Certamente, come tantissime altre, queste parole di Gesù sconvolgono e inquietano. Perché in fondo, annunciare la felicità ai poveri, a coloro che vivono nel bisogno, nella sconfitta e nel pianto, a quelli che a causa del suo nome si ritrovano esclusi, rifiutati e odiati, insultati e oppressi, è forse ragionevole ad un primo impatto auditivo? Eppure ancora una volta, ciò che afferma ha la sua ragionevolezza, solo che bisogna intendere bene il suo discorso. Il Signore dirige il suo “beati/guai” non a una umanità indeterminata, ma ai discepoli. Il che vuol dire che l'invettiva lanciata in perfetta antitesi non è una sentenza di maledizione, ma un doloroso rammarico verso chi, tra i discepoli, sta abdicando alla sequela di Gesù, preferendo una vita autosufficiente, soddisfatta di sé. In altre parole chi tra i discepoli è ricco, sazio, gaudente e affamato di successo, sta girando le spalle al Signore, ha imbroccato una strada che non gli appartiene.
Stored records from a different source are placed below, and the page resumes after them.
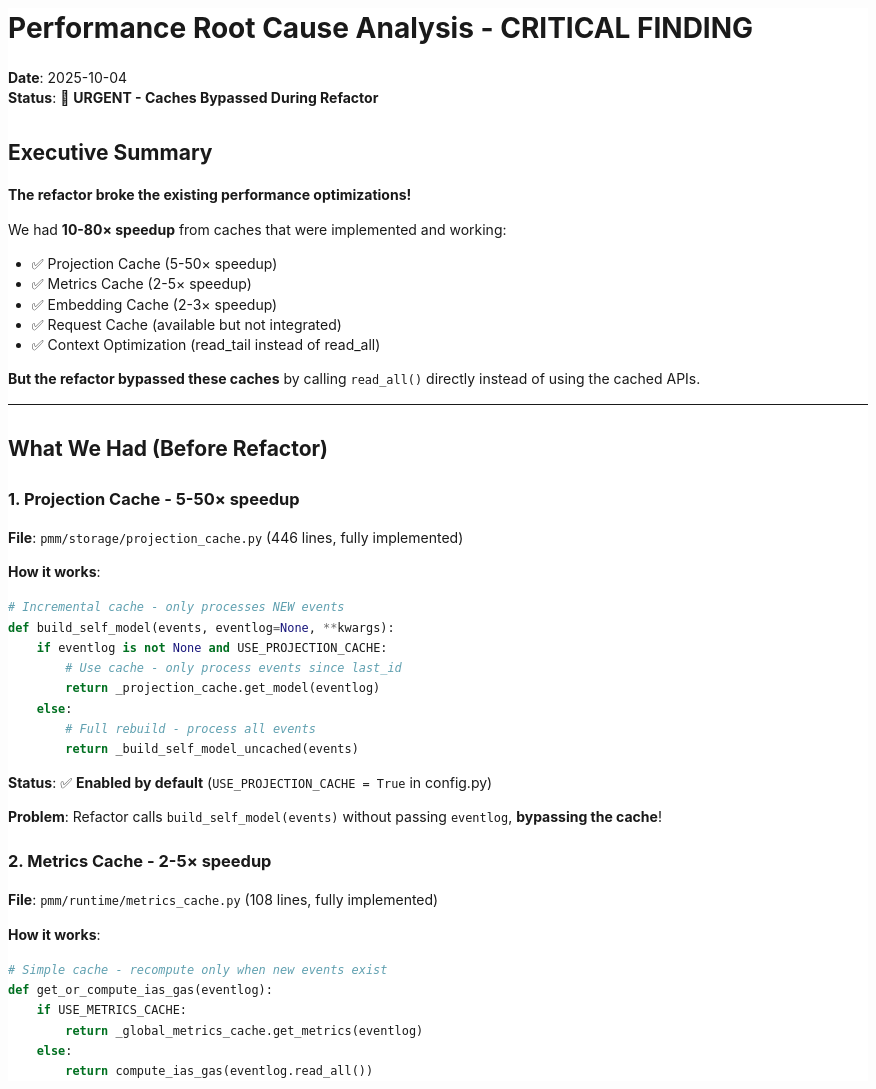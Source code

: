 # Performance Root Cause Analysis - CRITICAL FINDING

**Date**: 2025-10-04  
**Status**: 🔴 **URGENT - Caches Bypassed During Refactor**

## Executive Summary

**The refactor broke the existing performance optimizations!**

We had **10-80× speedup** from caches that were implemented and working:
- ✅ Projection Cache (5-50× speedup)
- ✅ Metrics Cache (2-5× speedup)  
- ✅ Embedding Cache (2-3× speedup)
- ✅ Request Cache (available but not integrated)
- ✅ Context Optimization (read_tail instead of read_all)

**But the refactor bypassed these caches** by calling `read_all()` directly instead of using the cached APIs.

---

## What We Had (Before Refactor)

### 1. Projection Cache - **5-50× speedup**

**File**: `pmm/storage/projection_cache.py` (446 lines, fully implemented)

**How it works**:
```python
# Incremental cache - only processes NEW events
def build_self_model(events, eventlog=None, **kwargs):
    if eventlog is not None and USE_PROJECTION_CACHE:
        # Use cache - only process events since last_id
        return _projection_cache.get_model(eventlog)
    else:
        # Full rebuild - process all events
        return _build_self_model_uncached(events)
```

**Status**: ✅ **Enabled by default** (`USE_PROJECTION_CACHE = True` in config.py)

**Problem**: Refactor calls `build_self_model(events)` without passing `eventlog`, **bypassing the cache**!

### 2. Metrics Cache - **2-5× speedup**

**File**: `pmm/runtime/metrics_cache.py` (108 lines, fully implemented)

**How it works**:
```python
# Simple cache - recompute only when new events exist
def get_or_compute_ias_gas(eventlog):
    if USE_METRICS_CACHE:
        return _global_metrics_cache.get_metrics(eventlog)
    else:
        return compute_ias_gas(eventlog.read_all())
```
Seguire Gesù è un cammino faticoso, che porta necessariamente a un continuo discernimento sulla vita personale. Stargli dietro non è un atto compiuto, ma una scelta che si rinnova ogni giorno. Non si vive di rendita con Lui. Non si finisce mai di imparare, non ci si può mai fermare. Ma sarebbe riduttivo parlare della sequela solo in questi termini. In altre parole, è come se con il vangelo Gesù ci dicesse: “beati voi che avete fiducia in me, voi che rischiate la vostra vita sulla mia parola (cfr. vangelo di domenica scorsa), voi che non bastate a voi stessi: avete trovato in me il segreto di una vita veramente riuscita, una vita che non vi deluderà con il passare del tempo. Nonostante la vostra condizione di poveri, affamati, sofferenti e perseguitati, il regno di Dio vi appartiene già qui: dunque avrete sempre momenti difficili e dolorosi, ma in voi non mancherà mai il piacere di vivere con me, la speranza, il buon umore, una operosa creatività. Ma chi oggi affida la propria vita al denaro, al benessere e al consenso degli altri, avrà sì un'iniziale euforia perché la ruota gli può girare bene, tuttavia l'esito della sua vita sarà deludente e vedrà il crollo delle sue illusioni quando si presenteranno inevitabilmente tempeste.

Dunque solo chi allunga l'orizzonte della vita oltre la propria esistenza terrena può comprendere Gesù che dice di rallegrarsi ed esultare quando si cammina sotto la croce, perché costui non solo crede, ma sperimenta che la ricompensa è grande nei cieli (Lc 6,23a), in quanto la pregusta già sulla terra. Chi invece accorcia questo orizzonte si candida a una delusione più dolorosa, si caccia nel pericolo di un fallimento totale. Un'ultima annotazione. Mi colpisce sempre la conclusione di Gesù in entrambe le antitesi: allo stesso modo agivano i loro padri con i profeti...allo stesso modo agivano i loro padri con i falsi profeti (Lc 6,23b e 26). C'è come un implicito invito a verificare chi sono i nostri punti di riferimento con la loro condotta di vita e, nello stesso tempo, a saggiare se sono oggetto di persecuzioni oppure solo di lusinghe piene di consenso. In questo modo ogni discepolo ha il criterio per discernere chi può veramente generarlo alla fede e chi invece lo distoglie da essa per la propria superficialità.